**TASK PROMPT**
Where a line of the records contains the word "vimeo", show that line.

**Plain-text document sources**
++++

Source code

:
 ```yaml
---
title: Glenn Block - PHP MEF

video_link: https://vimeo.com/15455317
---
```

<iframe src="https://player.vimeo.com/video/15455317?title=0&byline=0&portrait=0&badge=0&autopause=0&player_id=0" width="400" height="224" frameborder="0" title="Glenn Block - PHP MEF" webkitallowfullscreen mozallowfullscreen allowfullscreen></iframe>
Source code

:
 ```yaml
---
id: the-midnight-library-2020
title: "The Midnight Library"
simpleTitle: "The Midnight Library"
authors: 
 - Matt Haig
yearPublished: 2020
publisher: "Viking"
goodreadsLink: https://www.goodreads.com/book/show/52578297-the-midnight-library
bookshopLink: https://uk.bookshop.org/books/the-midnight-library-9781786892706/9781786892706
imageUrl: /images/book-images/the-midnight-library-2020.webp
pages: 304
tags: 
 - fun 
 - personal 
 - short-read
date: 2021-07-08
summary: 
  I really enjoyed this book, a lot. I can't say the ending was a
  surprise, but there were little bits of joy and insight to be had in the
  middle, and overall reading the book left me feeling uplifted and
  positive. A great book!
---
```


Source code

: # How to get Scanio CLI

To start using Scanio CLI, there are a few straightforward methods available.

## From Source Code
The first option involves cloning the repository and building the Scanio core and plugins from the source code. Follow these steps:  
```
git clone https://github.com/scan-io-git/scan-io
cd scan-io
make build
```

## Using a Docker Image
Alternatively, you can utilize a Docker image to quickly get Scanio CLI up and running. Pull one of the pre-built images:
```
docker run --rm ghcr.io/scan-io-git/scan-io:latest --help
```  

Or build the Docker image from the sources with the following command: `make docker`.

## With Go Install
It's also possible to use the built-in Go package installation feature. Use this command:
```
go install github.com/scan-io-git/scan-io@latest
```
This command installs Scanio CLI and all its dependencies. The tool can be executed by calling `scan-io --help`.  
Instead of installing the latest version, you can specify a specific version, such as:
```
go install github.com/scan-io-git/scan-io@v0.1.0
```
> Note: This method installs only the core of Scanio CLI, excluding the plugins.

++++

**COMPLETED TASK**
video_link: https://vimeo.com/15455317
<iframe src="https://player.vimeo.com/video/15455317?title=0&byline=0&portrait=0&badge=0&autopause=0&player_id=0" width="400" height="224" frameborder="0" title="Glenn Block - PHP MEF" webkitallowfullscreen mozallowfullscreen allowfullscreen></iframe>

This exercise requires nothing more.